While we suspend the physical context of the preschool as an explanatory resource for what goes on in the interaction (Arminen, 2005), in this article we explore the divergence of institutional (more specifically educational) vs. mundane talk. The analysis focuses on a sequence which develops from mundane talk about game materials (the teacher and two children have played a game, and now the game materials are being packed up) into a sequence which seems first and foremost educational. The sequence is unplanned, in that, in the course of packing up the game, the participants embark on a spontaneous mathematical activity of addition.

Teachers normally plan activities in the classroom in order to address specific areas of knowledge. Unplanned teaching activities, such as elaborating on a topic, however, are argued to be beneficial, since they emerge locally, are authentic and possibly more effective and memorable than planned teaching activities (Cadorath & Harris 1998).

Informal and incidental learning are other concepts related to the activity in our study. Informal learning (in which incidental learning can be included) refers to learning, based on the child´s own initiative, interest, and choice. It is typically unstructured but embedded in a meaningful context, often play, and conducted through social interaction and guidance (Rogoff et al., 2016). Incidental (random) learning, also contextual and social, is characterized as unintentional, differentiating it from informal learning which is intentional. Incidental learning is almost always not recognized as learning (Marsick & Watkins, 2001). Sawyer (2004) has conceptualized teaching as disciplined improvisation. Improvisation may include what happens in so-called 'unplanned spaces' between activities, and unplanned opportunities that may arise and be explored during planned teaching activities, which notably requires both planning and readiness on the teacher's part (Beghetto & Kaufman 2011: 96).

The educational project analyzed here is occasioned by a small-talk-like situation, and as such, unplanned. The way it evolves into a language and mathematical knowledge demonstration sequence is rooted in the participants' embodied actions and emerging from its contingencies (Mondada 2011).

In the analysis, we observe features that seem related to concepts that are central in the second language pedagogical literature, most notably the display of competence, in this case both linguistic and mathematical. We will demonstrate how the participants in this specific sequence use different (types of) resources and consequently respond in different ways to an educational project, improvisingly initiated by a teacher. This educational project has the potential of turning into a learning sequence where some change in participation (Sahlström 2009) is observable and specifically where a change in a participant's understanding of a learning objective is demonstrated. However, it evolves into a knowledge demonstration by a different participant than the one the educational project was designed for.

2. Data and Methodology

The data consist of an excerpt from a corpus consisting of 70 hours of recordings in preschools.
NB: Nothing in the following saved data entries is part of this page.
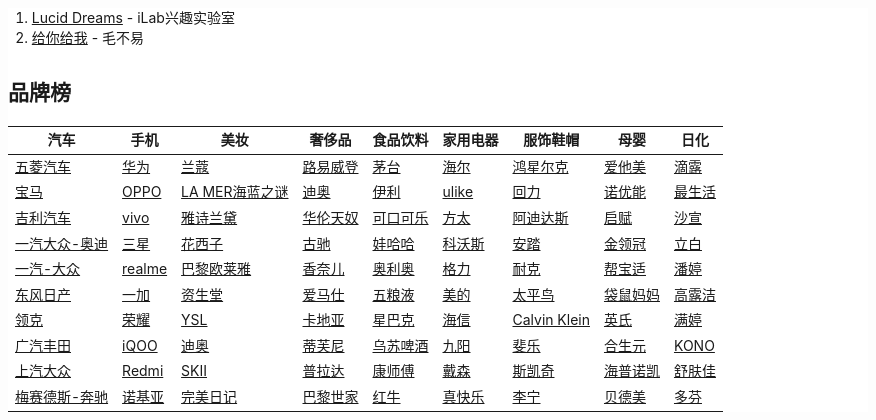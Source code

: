1. [Lucid Dreams](https://sf6-cdn-tos.douyinstatic.com/obj/tos-cn-ve-2774/570a59fee4594435b4802feb279d5fd1) - iLab兴趣实验室
1. [给你给我]() - 毛不易

## 品牌榜

| 汽车 | 手机 | 美妆 | 奢侈品 | 食品饮料 | 家用电器 | 服饰鞋帽 | 母婴 | 日化 |
| --- | --- | --- | --- | --- | --- | --- | --- | --- |
| [五菱汽车](https://www.baidu.com/s?wd=%E4%BA%94%E8%8F%B1%E6%B1%BD%E8%BD%A6) | [华为](https://www.baidu.com/s?wd=%E5%8D%8E%E4%B8%BA) | [兰蔻](https://www.baidu.com/s?wd=%E5%85%B0%E8%94%BB) | [路易威登](https://www.baidu.com/s?wd=%E8%B7%AF%E6%98%93%E5%A8%81%E7%99%BB) | [茅台](https://www.baidu.com/s?wd=%E8%8C%85%E5%8F%B0) | [海尔](https://www.baidu.com/s?wd=%E6%B5%B7%E5%B0%94) | [鸿星尔克](https://www.baidu.com/s?wd=%E9%B8%BF%E6%98%9F%E5%B0%94%E5%85%8B) | [爱他美](https://www.baidu.com/s?wd=%E7%88%B1%E4%BB%96%E7%BE%8E) | [滴露](https://www.baidu.com/s?wd=%E6%BB%B4%E9%9C%B2) |
| [宝马](https://www.baidu.com/s?wd=%E5%AE%9D%E9%A9%AC) | [OPPO](https://www.baidu.com/s?wd=OPPO) | [LA MER海蓝之谜](https://www.baidu.com/s?wd=LA%20MER%E6%B5%B7%E8%93%9D%E4%B9%8B%E8%B0%9C) | [迪奥](https://www.baidu.com/s?wd=%E8%BF%AA%E5%A5%A5) | [伊利](https://www.baidu.com/s?wd=%E4%BC%8A%E5%88%A9) | [ulike](https://www.baidu.com/s?wd=ulike) | [回力](https://www.baidu.com/s?wd=%E5%9B%9E%E5%8A%9B) | [诺优能](https://www.baidu.com/s?wd=%E8%AF%BA%E4%BC%98%E8%83%BD) | [最生活](https://www.baidu.com/s?wd=%E6%9C%80%E7%94%9F%E6%B4%BB) |
| [吉利汽车](https://www.baidu.com/s?wd=%E5%90%89%E5%88%A9%E6%B1%BD%E8%BD%A6) | [vivo](https://www.baidu.com/s?wd=vivo) | [雅诗兰黛](https://www.baidu.com/s?wd=%E9%9B%85%E8%AF%97%E5%85%B0%E9%BB%9B) | [华伦天奴](https://www.baidu.com/s?wd=%E5%8D%8E%E4%BC%A6%E5%A4%A9%E5%A5%B4) | [可口可乐](https://www.baidu.com/s?wd=%E5%8F%AF%E5%8F%A3%E5%8F%AF%E4%B9%90) | [方太](https://www.baidu.com/s?wd=%E6%96%B9%E5%A4%AA) | [阿迪达斯](https://www.baidu.com/s?wd=%E9%98%BF%E8%BF%AA%E8%BE%BE%E6%96%AF) | [启赋](https://www.baidu.com/s?wd=%E5%90%AF%E8%B5%8B) | [沙宣](https://www.baidu.com/s?wd=%E6%B2%99%E5%AE%A3) |
| [一汽大众-奥迪](https://www.baidu.com/s?wd=%E4%B8%80%E6%B1%BD%E5%A4%A7%E4%BC%97-%E5%A5%A5%E8%BF%AA) | [三星](https://www.baidu.com/s?wd=%E4%B8%89%E6%98%9F) | [花西子](https://www.baidu.com/s?wd=%E8%8A%B1%E8%A5%BF%E5%AD%90) | [古驰](https://www.baidu.com/s?wd=%E5%8F%A4%E9%A9%B0) | [娃哈哈](https://www.baidu.com/s?wd=%E5%A8%83%E5%93%88%E5%93%88) | [科沃斯](https://www.baidu.com/s?wd=%E7%A7%91%E6%B2%83%E6%96%AF) | [安踏](https://www.baidu.com/s?wd=%E5%AE%89%E8%B8%8F) | [金领冠](https://www.baidu.com/s?wd=%E9%87%91%E9%A2%86%E5%86%A0) | [立白](https://www.baidu.com/s?wd=%E7%AB%8B%E7%99%BD) |
| [一汽-大众](https://www.baidu.com/s?wd=%E4%B8%80%E6%B1%BD-%E5%A4%A7%E4%BC%97) | [realme](https://www.baidu.com/s?wd=realme) | [巴黎欧莱雅](https://www.baidu.com/s?wd=%E5%B7%B4%E9%BB%8E%E6%AC%A7%E8%8E%B1%E9%9B%85) | [香奈儿](https://www.baidu.com/s?wd=%E9%A6%99%E5%A5%88%E5%84%BF) | [奥利奥](https://www.baidu.com/s?wd=%E5%A5%A5%E5%88%A9%E5%A5%A5) | [格力](https://www.baidu.com/s?wd=%E6%A0%BC%E5%8A%9B) | [耐克](https://www.baidu.com/s?wd=%E8%80%90%E5%85%8B) | [帮宝适](https://www.baidu.com/s?wd=%E5%B8%AE%E5%AE%9D%E9%80%82) | [潘婷](https://www.baidu.com/s?wd=%E6%BD%98%E5%A9%B7) |
| [东风日产](https://www.baidu.com/s?wd=%E4%B8%9C%E9%A3%8E%E6%97%A5%E4%BA%A7) | [一加](https://www.baidu.com/s?wd=%E4%B8%80%E5%8A%A0) | [资生堂](https://www.baidu.com/s?wd=%E8%B5%84%E7%94%9F%E5%A0%82) | [爱马仕](https://www.baidu.com/s?wd=%E7%88%B1%E9%A9%AC%E4%BB%95) | [五粮液](https://www.baidu.com/s?wd=%E4%BA%94%E7%B2%AE%E6%B6%B2) | [美的](https://www.baidu.com/s?wd=%E7%BE%8E%E7%9A%84) | [太平鸟](https://www.baidu.com/s?wd=%E5%A4%AA%E5%B9%B3%E9%B8%9F) | [袋鼠妈妈](https://www.baidu.com/s?wd=%E8%A2%8B%E9%BC%A0%E5%A6%88%E5%A6%88) | [高露洁](https://www.baidu.com/s?wd=%E9%AB%98%E9%9C%B2%E6%B4%81) |
| [领克](https://www.baidu.com/s?wd=%E9%A2%86%E5%85%8B) | [荣耀](https://www.baidu.com/s?wd=%E8%8D%A3%E8%80%80) | [YSL](https://www.baidu.com/s?wd=YSL) | [卡地亚](https://www.baidu.com/s?wd=%E5%8D%A1%E5%9C%B0%E4%BA%9A) | [星巴克](https://www.baidu.com/s?wd=%E6%98%9F%E5%B7%B4%E5%85%8B) | [海信](https://www.baidu.com/s?wd=%E6%B5%B7%E4%BF%A1) | [Calvin Klein](https://www.baidu.com/s?wd=Calvin%20Klein) | [英氏](https://www.baidu.com/s?wd=%E8%8B%B1%E6%B0%8F) | [满婷](https://www.baidu.com/s?wd=%E6%BB%A1%E5%A9%B7) |
| [广汽丰田](https://www.baidu.com/s?wd=%E5%B9%BF%E6%B1%BD%E4%B8%B0%E7%94%B0) | [iQOO](https://www.baidu.com/s?wd=iQOO) | [迪奥](https://www.baidu.com/s?wd=%E8%BF%AA%E5%A5%A5) | [蒂芙尼](https://www.baidu.com/s?wd=%E8%92%82%E8%8A%99%E5%B0%BC) | [乌苏啤酒](https://www.baidu.com/s?wd=%E4%B9%8C%E8%8B%8F%E5%95%A4%E9%85%92) | [九阳](https://www.baidu.com/s?wd=%E4%B9%9D%E9%98%B3) | [斐乐](https://www.baidu.com/s?wd=%E6%96%90%E4%B9%90) | [合生元](https://www.baidu.com/s?wd=%E5%90%88%E7%94%9F%E5%85%83) | [KONO](https://www.baidu.com/s?wd=KONO) |
| [上汽大众](https://www.baidu.com/s?wd=%E4%B8%8A%E6%B1%BD%E5%A4%A7%E4%BC%97) | [Redmi](https://www.baidu.com/s?wd=Redmi) | [SKⅡ](https://www.baidu.com/s?wd=SK%E2%85%A1) | [普拉达](https://www.baidu.com/s?wd=%E6%99%AE%E6%8B%89%E8%BE%BE) | [康师傅](https://www.baidu.com/s?wd=%E5%BA%B7%E5%B8%88%E5%82%85) | [戴森](https://www.baidu.com/s?wd=%E6%88%B4%E6%A3%AE) | [斯凯奇](https://www.baidu.com/s?wd=%E6%96%AF%E5%87%AF%E5%A5%87) | [海普诺凯](https://www.baidu.com/s?wd=%E6%B5%B7%E6%99%AE%E8%AF%BA%E5%87%AF) | [舒肤佳](https://www.baidu.com/s?wd=%E8%88%92%E8%82%A4%E4%BD%B3) |
| [梅赛德斯-奔驰](https://www.baidu.com/s?wd=%E6%A2%85%E8%B5%9B%E5%BE%B7%E6%96%AF-%E5%A5%94%E9%A9%B0) | [诺基亚](https://www.baidu.com/s?wd=%E8%AF%BA%E5%9F%BA%E4%BA%9A) | [完美日记](https://www.baidu.com/s?wd=%E5%AE%8C%E7%BE%8E%E6%97%A5%E8%AE%B0) | [巴黎世家](https://www.baidu.com/s?wd=%E5%B7%B4%E9%BB%8E%E4%B8%96%E5%AE%B6) | [红牛](https://www.baidu.com/s?wd=%E7%BA%A2%E7%89%9B) | [真快乐](https://www.baidu.com/s?wd=%E7%9C%9F%E5%BF%AB%E4%B9%90) | [李宁](https://www.baidu.com/s?wd=%E6%9D%8E%E5%AE%81) | [贝德美](https://www.baidu.com/s?wd=%E8%B4%9D%E5%BE%B7%E7%BE%8E) | [多芬](https://www.baidu.com/s?wd=%E5%A4%9A%E8%8A%AC) |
Brouwer followed one preschool teacher who visited different preschools in a medium-large city in Denmark. The preschool teacher conducted language stimulation activities mainly targeting multilingual children. Overall, the data exhibits planned as well as unplanned educational activities, often, but not exclusively based in games, storytelling or practical and or mundane activities, While the outcome of the educational activity that we analyse here is not representative for the data overall, we find it interesting how the sequence evolves from being an educational project including the child that occasions it to one that ends up as a knowledge demonstration on behalf of the other child.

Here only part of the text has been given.